Earlier on Sunday, Denise Rakestraw, IAM Local 709 president, said she hoped union members would back the negotiation committee's decision to strike.
"I have to have faith and confidence in the membership," she said. "It's up to them now."
She also said that union negotiators did not take the votes of its members lightly, particularly when the nation is facing so many economic uncertainties.
"I understand the gravity of what we're asking this membership to do. But the consequences of accepting this proposal are much, much worst," Rakestraw stated.
Rakestraw did not return cell phone messages asking for a comment regarding the ratification by press time.
It's been six years since Lockheed union employees voted to strike.
They went on strike for a week and 44 days over contracts in 2005 and 2002, respectively. However, in March 2008, workers avoided striking by ratifying a three-year deal.
Prior to Sunday, company and union negotiators had negotiated for several weeks but failed to reach tentative agreements in three separate sets of collective bargaining negotiations that concluded last Thursday in Point Clear, Ala.
Lockheed's final contract offer included a wage package that provided guaranteed pay increases totaling 8.5 percent over the next three years, a $2,500 ratification bonus, and continuation of an annual cost of living adjustment.
In addition, the company offered an $11 increase in the monthly retirement benefit to $88 per month, per year of service, for current employees.
However, for new hires or re-hires on or after today, the company created an Hourly Capital Accumulation plan, or H-CAP account, with a guaranteed quarterly company contribution of $350 deposited into an employee's account for him or her to manage.
Rakestraw had said that the pension plan for new hires and the loss of heath care provider options were the union's primary points of contention among negotiators. The wage increases were the least of their concerns, she said.
Lockheed maintained that the package it offered represented an important step in remaining competitive in its industry.
At the union hall on South Marietta Parkway, union workers were asked to vote first on whether to accept or reject the contract. That vote required only a simple majority. They also voted on whether or not to strike, which required a two-third majority of the membership.
While he thought the proposed contract was "OK," Douglas Miller, 34, of Austell said earlier in the day that he voted against it and to strike mainly because he felt the contract was unfair to new hires.
"They're not letting them have the same benefits that we have," said Miller, an eight-year avionics technician veteran. "Down the line, when it comes time for us to retire, it's going to be those new guys voting on our retirement. We can screw with the new guys coming in."

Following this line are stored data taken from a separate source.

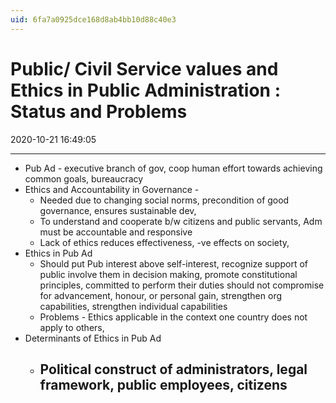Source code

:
 ```yaml
---
uid: 6fa7a0925dce168d8ab4bb10d88c40e3
---
```


# Public/ Civil Service values and Ethics in Public Administration : Status and Problems
2020-10-21 16:49:05
            
---


-   Pub Ad - executive branch of gov, coop human effort towards achieving common goals, bureaucracy
-   Ethics and Accountability in Governance -
    -   Needed due to changing social norms, precondition of good governance, ensures sustainable dev,
    -   To understand and cooperate b/w citizens and public servants, Adm must be accountable and responsive
    -   Lack of ethics reduces effectiveness, -ve effects on society,
-   Ethics in Pub Ad
    -   Should put Pub interest above self-interest, recognize support of public involve them in decision making, promote constitutional principles, committed to perform their duties should not compromise for advancement, honour, or personal gain, strengthen org capabilities, strengthen individual capabilities
    -   Problems - Ethics applicable in the context one country does not apply to others,
-   Determinants of Ethics in Pub Ad
    -   Political construct of administrators, legal framework, public employees, citizens
        -   
 

 





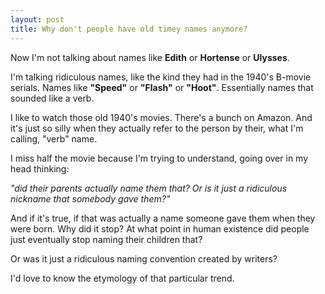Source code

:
 ```yaml
---
layout: post
title: Why don't people have old timey names anymore?
---
```

Now I'm not talking about names like **Edith** or **Hortense** or **Ulysses**.

I'm talking ridiculous names, like the kind they had in the 1940's B-movie serials. Names like **"Speed"** or **"Flash"** or **"Hoot"**. Essentially names that sounded like a verb.

I like to watch those old 1940's movies. There's a bunch on Amazon. And it's just so silly when they actually refer to the person by their, what I'm calling, "verb" name.

I miss half the movie because I'm trying to understand, going over in my head thinking:

_"did their parents actually name them that? Or is it just a ridiculous nickname that somebody gave them?"_

And if it's true, if that was actually a name someone gave them when they were born. Why did it stop? At what point in human existence did people just eventually stop naming their children that?

Or was it just a ridiculous naming convention created by writers?

I'd love to know the etymology of that particular trend.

Andy Dean, 51, of Ball Ground also said he rejected the contract and voted to strike. A 28-year company veteran who works as a firefighter, Dean said he was prepared to picket for as long as it took to get a fair deal for new hires.
"We shouldn't all be either poor or rich. We need a middle-class in this country," he said. "We're building the best product in the world."
Lockheed's Marietta facility works on the F-22 stealth fighter, F-35 fighter, C-130J Hercules, P-3 wings and the C-5 modification.
The Bethesda, Md.-based aerospace company reported $45.8 billion in sales in 2010.